Percy favoured most things which were politically incorrect. But he liked Lucy’s mum, a sprightly, cricket-loving lady of sixty-seven, the only woman he had ever met who had recognized that the man the police service universally knew as ‘Percy’ had actually been named after the late, great Denis Charles Scott Compton, the laughing cavalier of cricket. He almost missed his motorway exit through wondering if the feisty Agnes Blake might eventually become his mother-in-law: very dangerous ground, that.
The house they wanted was to the north of the pleasant old town of Kendal, almost in the Lake District National Park. They caught the impressive outline of the Langdale Pikes and the southern fells of Lakeland as the road climbed a knoll before dropping into a village in the shelter of the hill. The house was detached, not large but solid and foursquare, built of grey-blue Lakeland stone at the turn of the nineteenth century. The orange berries of pyracantha blazed bright against the wall by the front door.

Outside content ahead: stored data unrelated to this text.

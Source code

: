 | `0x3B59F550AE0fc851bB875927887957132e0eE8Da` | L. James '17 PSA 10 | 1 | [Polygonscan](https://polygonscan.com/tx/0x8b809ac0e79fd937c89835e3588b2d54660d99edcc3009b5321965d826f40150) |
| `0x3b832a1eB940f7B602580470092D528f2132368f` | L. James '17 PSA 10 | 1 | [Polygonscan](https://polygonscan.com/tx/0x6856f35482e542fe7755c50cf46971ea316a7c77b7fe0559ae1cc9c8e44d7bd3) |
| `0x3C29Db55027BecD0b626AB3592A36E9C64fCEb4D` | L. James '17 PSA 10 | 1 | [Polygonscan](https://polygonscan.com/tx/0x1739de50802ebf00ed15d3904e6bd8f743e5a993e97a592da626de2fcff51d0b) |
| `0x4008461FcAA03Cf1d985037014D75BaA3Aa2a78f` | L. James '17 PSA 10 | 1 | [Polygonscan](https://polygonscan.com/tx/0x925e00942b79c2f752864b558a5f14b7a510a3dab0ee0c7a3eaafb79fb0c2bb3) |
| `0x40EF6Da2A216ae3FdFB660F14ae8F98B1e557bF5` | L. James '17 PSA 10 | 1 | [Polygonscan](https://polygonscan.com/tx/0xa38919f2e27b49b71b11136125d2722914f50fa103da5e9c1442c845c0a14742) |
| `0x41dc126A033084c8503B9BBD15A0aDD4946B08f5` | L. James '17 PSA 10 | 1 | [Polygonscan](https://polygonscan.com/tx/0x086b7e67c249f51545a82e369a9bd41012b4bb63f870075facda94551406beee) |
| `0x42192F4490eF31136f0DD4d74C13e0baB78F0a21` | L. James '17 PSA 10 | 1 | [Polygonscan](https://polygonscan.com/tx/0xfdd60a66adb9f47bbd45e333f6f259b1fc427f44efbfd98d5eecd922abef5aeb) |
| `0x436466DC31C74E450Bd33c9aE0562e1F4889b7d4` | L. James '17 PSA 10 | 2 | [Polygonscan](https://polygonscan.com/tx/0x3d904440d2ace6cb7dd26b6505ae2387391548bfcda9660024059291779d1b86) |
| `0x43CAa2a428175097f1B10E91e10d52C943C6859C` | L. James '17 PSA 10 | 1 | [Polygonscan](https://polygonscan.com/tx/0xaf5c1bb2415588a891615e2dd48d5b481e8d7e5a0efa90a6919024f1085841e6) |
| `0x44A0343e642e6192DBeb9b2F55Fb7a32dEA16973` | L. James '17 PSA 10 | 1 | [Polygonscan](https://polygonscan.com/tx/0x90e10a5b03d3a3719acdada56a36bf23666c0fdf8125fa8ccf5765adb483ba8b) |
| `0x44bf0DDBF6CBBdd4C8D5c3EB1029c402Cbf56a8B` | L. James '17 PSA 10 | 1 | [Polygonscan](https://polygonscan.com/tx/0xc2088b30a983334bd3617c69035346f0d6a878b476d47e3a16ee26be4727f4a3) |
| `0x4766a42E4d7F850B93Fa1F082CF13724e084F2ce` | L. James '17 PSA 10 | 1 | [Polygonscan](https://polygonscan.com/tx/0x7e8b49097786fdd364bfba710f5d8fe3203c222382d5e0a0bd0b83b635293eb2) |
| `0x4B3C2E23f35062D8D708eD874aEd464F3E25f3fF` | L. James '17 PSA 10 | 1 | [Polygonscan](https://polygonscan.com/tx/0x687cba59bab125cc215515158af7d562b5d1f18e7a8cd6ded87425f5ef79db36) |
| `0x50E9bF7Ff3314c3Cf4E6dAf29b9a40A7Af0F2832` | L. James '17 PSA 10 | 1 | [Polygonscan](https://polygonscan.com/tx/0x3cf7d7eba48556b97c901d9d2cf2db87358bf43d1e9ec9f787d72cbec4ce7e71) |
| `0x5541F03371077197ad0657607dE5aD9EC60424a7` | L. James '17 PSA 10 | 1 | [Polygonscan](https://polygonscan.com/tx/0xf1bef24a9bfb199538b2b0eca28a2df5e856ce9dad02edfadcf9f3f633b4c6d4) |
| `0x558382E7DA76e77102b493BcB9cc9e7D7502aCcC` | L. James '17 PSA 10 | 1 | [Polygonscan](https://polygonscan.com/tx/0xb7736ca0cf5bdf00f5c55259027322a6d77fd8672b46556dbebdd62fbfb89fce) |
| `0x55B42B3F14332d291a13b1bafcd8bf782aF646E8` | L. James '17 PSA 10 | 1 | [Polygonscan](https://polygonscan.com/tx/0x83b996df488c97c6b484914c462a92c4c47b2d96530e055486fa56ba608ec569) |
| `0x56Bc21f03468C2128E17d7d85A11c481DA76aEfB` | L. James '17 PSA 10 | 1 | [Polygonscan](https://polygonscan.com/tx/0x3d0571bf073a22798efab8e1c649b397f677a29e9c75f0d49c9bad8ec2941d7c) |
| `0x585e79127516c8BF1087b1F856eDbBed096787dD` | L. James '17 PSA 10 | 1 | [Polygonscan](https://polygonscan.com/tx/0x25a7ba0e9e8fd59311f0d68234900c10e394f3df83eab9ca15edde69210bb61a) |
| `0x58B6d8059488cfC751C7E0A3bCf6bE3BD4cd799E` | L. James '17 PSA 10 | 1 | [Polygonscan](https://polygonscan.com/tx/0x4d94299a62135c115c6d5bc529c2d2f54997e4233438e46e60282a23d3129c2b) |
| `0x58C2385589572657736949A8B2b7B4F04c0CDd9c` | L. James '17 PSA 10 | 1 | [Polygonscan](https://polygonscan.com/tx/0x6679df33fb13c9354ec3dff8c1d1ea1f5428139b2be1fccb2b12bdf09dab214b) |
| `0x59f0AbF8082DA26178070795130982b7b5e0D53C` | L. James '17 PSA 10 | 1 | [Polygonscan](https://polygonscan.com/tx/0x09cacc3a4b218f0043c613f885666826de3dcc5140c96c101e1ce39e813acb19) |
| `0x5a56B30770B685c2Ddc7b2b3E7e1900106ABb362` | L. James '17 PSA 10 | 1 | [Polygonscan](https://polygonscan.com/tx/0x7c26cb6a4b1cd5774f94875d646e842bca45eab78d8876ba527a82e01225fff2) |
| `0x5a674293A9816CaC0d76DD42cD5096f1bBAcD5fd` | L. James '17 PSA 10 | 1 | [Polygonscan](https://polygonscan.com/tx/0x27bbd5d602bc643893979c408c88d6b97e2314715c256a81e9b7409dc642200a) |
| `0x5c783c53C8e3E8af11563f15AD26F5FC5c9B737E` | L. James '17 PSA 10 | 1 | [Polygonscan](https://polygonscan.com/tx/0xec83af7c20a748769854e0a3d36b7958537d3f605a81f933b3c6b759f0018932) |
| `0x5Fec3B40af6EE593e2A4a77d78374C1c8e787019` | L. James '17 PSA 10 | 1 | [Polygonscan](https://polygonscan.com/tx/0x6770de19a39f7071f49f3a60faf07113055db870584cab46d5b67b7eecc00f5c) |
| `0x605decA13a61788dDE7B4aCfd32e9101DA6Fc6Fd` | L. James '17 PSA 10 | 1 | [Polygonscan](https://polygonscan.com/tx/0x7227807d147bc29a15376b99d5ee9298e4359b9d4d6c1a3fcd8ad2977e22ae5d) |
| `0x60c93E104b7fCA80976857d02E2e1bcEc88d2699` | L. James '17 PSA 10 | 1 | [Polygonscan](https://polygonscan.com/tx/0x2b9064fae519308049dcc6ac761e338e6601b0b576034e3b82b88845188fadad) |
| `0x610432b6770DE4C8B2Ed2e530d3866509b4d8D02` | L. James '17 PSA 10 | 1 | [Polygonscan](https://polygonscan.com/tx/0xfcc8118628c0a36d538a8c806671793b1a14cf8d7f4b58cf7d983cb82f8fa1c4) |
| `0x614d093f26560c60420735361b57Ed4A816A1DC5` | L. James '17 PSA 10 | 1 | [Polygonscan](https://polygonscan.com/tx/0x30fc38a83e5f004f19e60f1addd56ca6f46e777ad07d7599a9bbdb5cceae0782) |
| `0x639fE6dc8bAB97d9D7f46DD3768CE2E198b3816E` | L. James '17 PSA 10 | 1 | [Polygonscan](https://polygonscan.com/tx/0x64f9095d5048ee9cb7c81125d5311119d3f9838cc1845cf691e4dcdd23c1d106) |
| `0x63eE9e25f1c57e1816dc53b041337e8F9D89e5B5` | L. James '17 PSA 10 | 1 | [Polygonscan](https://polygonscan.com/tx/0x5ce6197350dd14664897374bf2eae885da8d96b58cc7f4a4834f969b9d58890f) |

They had rather expected the owner of the house to admit them, but the woman who opened the door before they could even touch the bell was no older than her mid-forties. She was tall and erect, with neatly cut ash-blonde hair and a turquoise lambswool sweater above a well-cut grey skirt. She held out a hand to each of them in turn, waved aside their identification cards, and said, ‘I’m Ruth Carter. You want to see me, I believe. Please come inside.’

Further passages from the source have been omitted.